Borderline Personality Disorder,  Emotions

What are emotions and why do we have them?

Emotions are built-in mechanisms for keeping us safe. The “base” of emotions in our brain is in the limbic system, deep within the core and just above the brain stem. I like to refer to emotions as the “land-bridge” between the mind and the body.

When you experience emotions both your body and mind react. If you feel fearful, your body reacts by speeding up your heart-rate, contracting capillaries in your extremities (that is why you can “go pale”), and releasing adrenaline into your bloodstream. Your emotion, fear in this case, is preparing your body to run away fast, which is the natural reaction to fear. Emotions are, in some ways, a “mind reflex” that protect you and your body’s survival.

Emotions are basic survival mechanisms.

Even animals have some form of emotion – fear, for example – that prey can use to escape predators. While some might argue that emotions are a left-over vestige of a distant past, an “animal” version of higher thought, I would disagree. We still need emotions to inform us about the environment. In any event, everyone has emotions and everyone can learn to deal with them effectively.

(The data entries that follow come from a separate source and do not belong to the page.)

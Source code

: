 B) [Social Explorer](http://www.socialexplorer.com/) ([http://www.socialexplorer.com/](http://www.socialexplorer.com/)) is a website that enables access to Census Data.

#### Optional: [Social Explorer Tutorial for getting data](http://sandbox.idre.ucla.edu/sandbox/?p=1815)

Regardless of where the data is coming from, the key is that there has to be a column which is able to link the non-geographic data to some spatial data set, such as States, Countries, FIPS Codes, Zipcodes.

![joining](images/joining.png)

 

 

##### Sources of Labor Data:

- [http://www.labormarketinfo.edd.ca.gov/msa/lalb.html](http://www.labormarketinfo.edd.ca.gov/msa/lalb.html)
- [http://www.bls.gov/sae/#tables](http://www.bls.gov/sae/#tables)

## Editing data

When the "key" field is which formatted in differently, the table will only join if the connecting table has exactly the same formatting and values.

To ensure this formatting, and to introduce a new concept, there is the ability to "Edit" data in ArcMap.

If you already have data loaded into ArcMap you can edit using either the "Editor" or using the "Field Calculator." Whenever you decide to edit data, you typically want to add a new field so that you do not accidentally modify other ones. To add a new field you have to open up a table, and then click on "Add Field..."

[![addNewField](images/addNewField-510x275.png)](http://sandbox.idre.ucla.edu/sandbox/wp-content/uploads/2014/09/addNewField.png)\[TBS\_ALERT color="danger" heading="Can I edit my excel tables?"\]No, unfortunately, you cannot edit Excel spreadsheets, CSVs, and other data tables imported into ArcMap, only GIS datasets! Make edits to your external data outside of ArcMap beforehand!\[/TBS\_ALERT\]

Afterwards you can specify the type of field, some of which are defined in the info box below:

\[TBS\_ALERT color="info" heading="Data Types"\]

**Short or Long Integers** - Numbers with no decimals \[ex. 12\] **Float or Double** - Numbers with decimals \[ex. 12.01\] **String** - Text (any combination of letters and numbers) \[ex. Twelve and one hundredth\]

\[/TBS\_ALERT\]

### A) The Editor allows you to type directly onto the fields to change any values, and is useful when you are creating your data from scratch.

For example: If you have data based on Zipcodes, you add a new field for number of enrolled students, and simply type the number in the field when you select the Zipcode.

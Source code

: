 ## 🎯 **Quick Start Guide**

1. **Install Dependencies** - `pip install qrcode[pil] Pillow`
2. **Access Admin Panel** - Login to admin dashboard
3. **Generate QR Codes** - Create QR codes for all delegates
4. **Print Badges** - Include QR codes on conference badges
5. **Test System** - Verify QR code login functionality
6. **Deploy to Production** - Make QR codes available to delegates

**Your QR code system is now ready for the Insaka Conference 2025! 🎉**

That being said, BP’s are in a position of requiring additional help to effectively deal with their emotions.

Emotions are almost immediate. They arise quickly and dissipate quickly. They are not “moods.”

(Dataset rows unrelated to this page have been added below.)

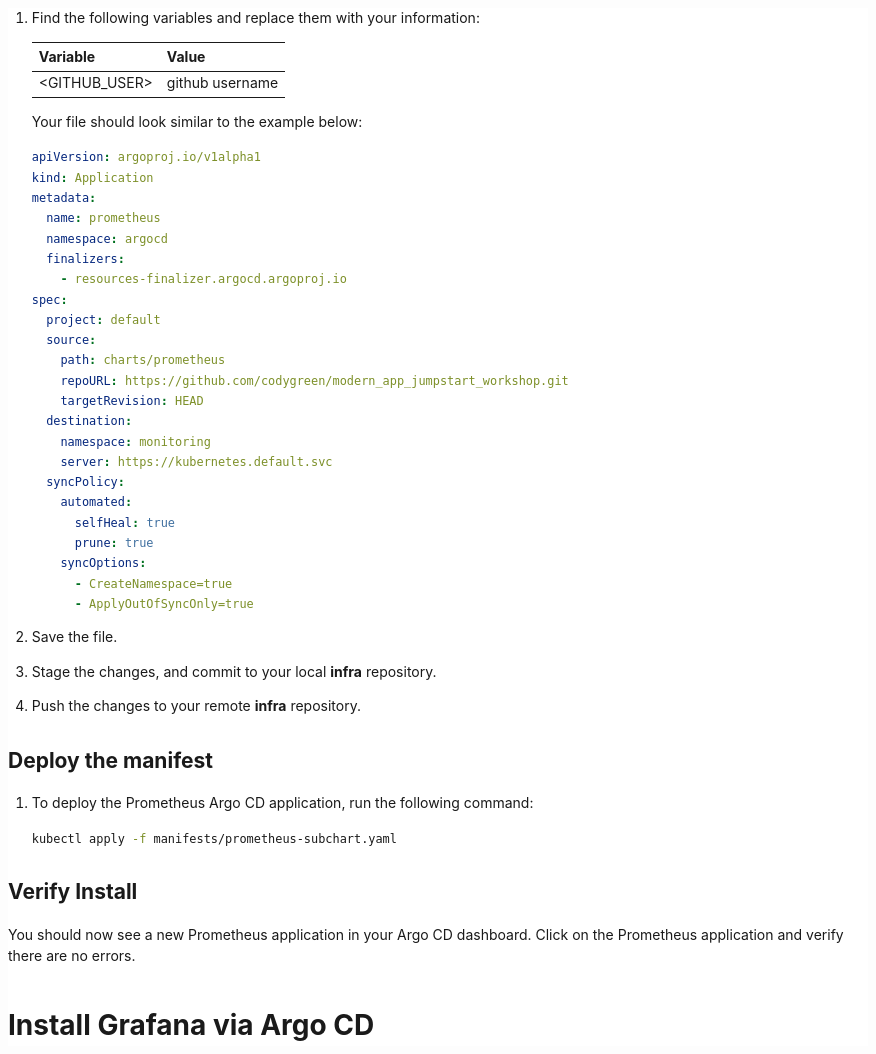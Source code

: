 1. Find the following variables and replace them with your information:

    | Variable        | Value           |
    |-----------------|-----------------|
    | \<GITHUB_USER\>   | github username |

    Your file should look similar to the example below:

    ```yaml
    apiVersion: argoproj.io/v1alpha1
    kind: Application
    metadata:
      name: prometheus
      namespace: argocd
      finalizers:
        - resources-finalizer.argocd.argoproj.io
    spec:
      project: default
      source:
        path: charts/prometheus
        repoURL: https://github.com/codygreen/modern_app_jumpstart_workshop.git
        targetRevision: HEAD
      destination:
        namespace: monitoring
        server: https://kubernetes.default.svc
      syncPolicy:
        automated:
          selfHeal: true
          prune: true
        syncOptions:
          - CreateNamespace=true
          - ApplyOutOfSyncOnly=true
    ```

1. Save the file.

1. Stage the changes, and commit to your local **infra** repository.

1. Push the changes to your remote **infra** repository.

## Deploy the manifest

1. To deploy the Prometheus Argo CD application, run the following command:

    ```bash
    kubectl apply -f manifests/prometheus-subchart.yaml
    ```

## Verify Install

You should now see a new Prometheus application in your Argo CD dashboard. Click on the Prometheus application and verify there are no errors.

# Install Grafana via Argo CD
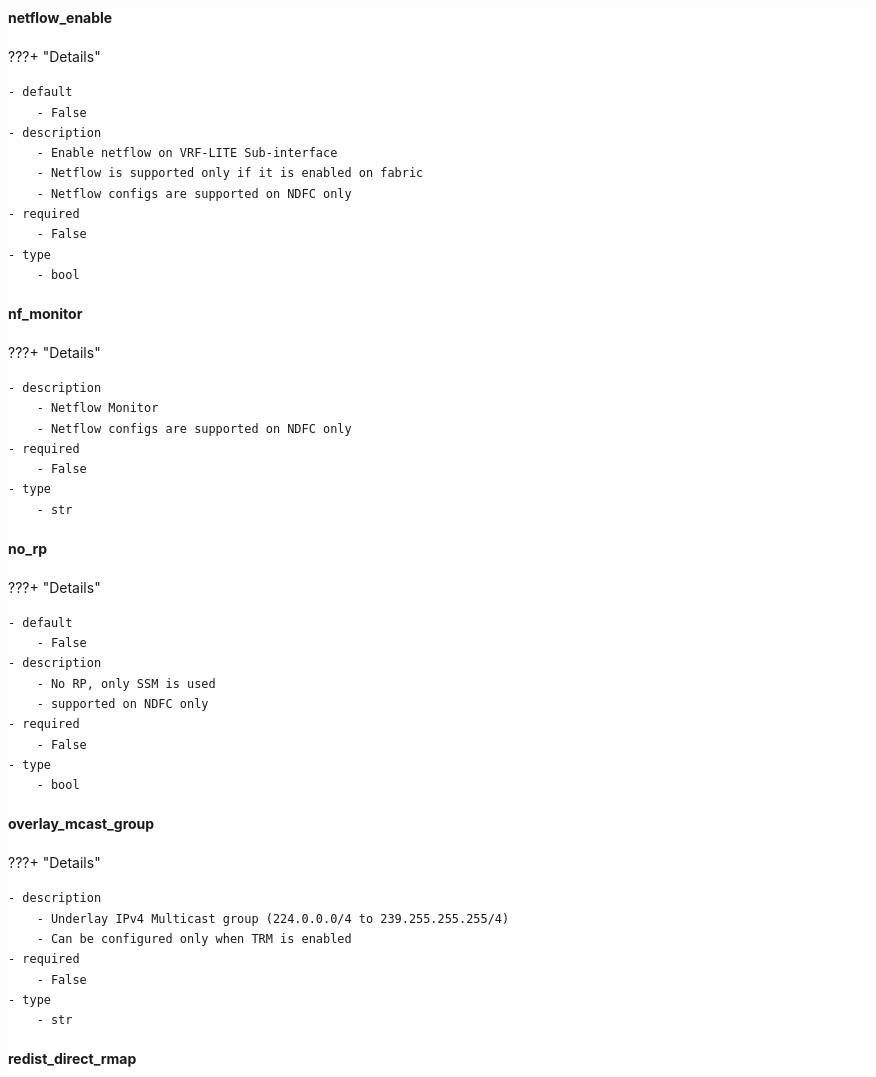 #### netflow_enable

???+ "Details"

    - default
        - False
    - description
        - Enable netflow on VRF-LITE Sub-interface 
        - Netflow is supported only if it is enabled on fabric 
        - Netflow configs are supported on NDFC only
    - required
        - False
    - type
        - bool

#### nf_monitor

???+ "Details"

    - description
        - Netflow Monitor 
        - Netflow configs are supported on NDFC only
    - required
        - False
    - type
        - str

#### no_rp

???+ "Details"

    - default
        - False
    - description
        - No RP, only SSM is used 
        - supported on NDFC only
    - required
        - False
    - type
        - bool

#### overlay_mcast_group

???+ "Details"

    - description
        - Underlay IPv4 Multicast group (224.0.0.0/4 to 239.255.255.255/4) 
        - Can be configured only when TRM is enabled
    - required
        - False
    - type
        - str

#### redist_direct_rmap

Emotions last a short period of time – minutes, hours – but are unlikely to last more than a day or two. Moods last a longer time, sometimes weeks or months. Your “temperament” is of an even longer duration and with you most of their life. Because emotional reactions are immediate and short-acting, a person can be angry one minute and joyful the next.

The bad news is that such reactions are unpredictable. The good news is that they will pass quickly in most people.